Stored data entries
┏━━

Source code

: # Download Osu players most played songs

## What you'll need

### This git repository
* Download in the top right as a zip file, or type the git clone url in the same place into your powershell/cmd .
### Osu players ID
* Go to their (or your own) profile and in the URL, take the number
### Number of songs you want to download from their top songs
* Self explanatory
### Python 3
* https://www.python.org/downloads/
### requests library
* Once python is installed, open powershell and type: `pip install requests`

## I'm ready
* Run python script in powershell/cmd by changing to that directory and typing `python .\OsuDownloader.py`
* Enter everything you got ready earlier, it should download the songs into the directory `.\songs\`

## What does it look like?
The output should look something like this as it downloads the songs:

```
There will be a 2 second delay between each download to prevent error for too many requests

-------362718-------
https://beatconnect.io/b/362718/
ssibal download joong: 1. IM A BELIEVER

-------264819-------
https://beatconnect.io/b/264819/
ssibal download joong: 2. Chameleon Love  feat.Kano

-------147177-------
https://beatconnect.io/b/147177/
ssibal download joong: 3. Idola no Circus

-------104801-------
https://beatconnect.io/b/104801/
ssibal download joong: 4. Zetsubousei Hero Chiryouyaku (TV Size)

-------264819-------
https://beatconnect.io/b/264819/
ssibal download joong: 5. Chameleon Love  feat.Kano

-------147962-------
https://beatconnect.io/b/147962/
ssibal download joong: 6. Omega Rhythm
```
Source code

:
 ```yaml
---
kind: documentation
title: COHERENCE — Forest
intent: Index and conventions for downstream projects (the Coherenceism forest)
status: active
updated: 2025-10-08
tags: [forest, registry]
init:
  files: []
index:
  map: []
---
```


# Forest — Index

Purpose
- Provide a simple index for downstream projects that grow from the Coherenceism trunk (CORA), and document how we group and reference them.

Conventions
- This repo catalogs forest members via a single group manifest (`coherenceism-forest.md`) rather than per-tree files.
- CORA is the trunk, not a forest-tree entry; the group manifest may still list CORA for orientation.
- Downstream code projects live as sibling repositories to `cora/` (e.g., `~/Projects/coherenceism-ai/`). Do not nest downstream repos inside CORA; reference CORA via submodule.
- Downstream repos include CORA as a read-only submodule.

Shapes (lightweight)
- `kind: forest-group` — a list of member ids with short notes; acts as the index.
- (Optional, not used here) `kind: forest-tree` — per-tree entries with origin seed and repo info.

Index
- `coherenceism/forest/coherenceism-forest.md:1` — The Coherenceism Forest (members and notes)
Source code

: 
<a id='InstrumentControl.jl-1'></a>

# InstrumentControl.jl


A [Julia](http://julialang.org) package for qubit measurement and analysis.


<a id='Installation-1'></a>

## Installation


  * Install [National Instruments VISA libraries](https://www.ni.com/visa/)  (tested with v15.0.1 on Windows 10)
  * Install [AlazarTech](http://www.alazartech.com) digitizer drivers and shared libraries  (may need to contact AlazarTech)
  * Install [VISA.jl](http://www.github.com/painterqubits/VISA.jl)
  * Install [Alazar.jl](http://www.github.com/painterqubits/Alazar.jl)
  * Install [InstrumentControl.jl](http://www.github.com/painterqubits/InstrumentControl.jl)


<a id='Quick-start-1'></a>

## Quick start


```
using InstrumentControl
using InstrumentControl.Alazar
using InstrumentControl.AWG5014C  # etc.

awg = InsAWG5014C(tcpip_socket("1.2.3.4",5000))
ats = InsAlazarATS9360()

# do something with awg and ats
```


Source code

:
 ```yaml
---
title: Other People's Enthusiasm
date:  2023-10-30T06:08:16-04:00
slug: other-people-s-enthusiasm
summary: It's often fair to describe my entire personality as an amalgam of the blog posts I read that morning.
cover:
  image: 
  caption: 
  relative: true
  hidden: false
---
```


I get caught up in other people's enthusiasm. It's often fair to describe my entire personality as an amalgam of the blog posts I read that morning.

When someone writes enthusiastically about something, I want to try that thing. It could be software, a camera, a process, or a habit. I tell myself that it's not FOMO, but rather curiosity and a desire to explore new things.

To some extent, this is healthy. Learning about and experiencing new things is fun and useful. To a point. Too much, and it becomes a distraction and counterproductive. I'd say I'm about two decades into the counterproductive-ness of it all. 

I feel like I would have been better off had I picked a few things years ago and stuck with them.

┗━━

Exercise prompt
Your output must contain exactly the lines from the one containing "To some extent, this" to the final line of the data above, and no other text.

Written solution
To some extent, this is healthy. Learning about and experiencing new things is fun and useful. To a point. Too much, and it becomes a distraction and counterproductive. I'd say I'm about two decades into the counterproductive-ness of it all. 

I feel like I would have been better off had I picked a few things years ago and stuck with them.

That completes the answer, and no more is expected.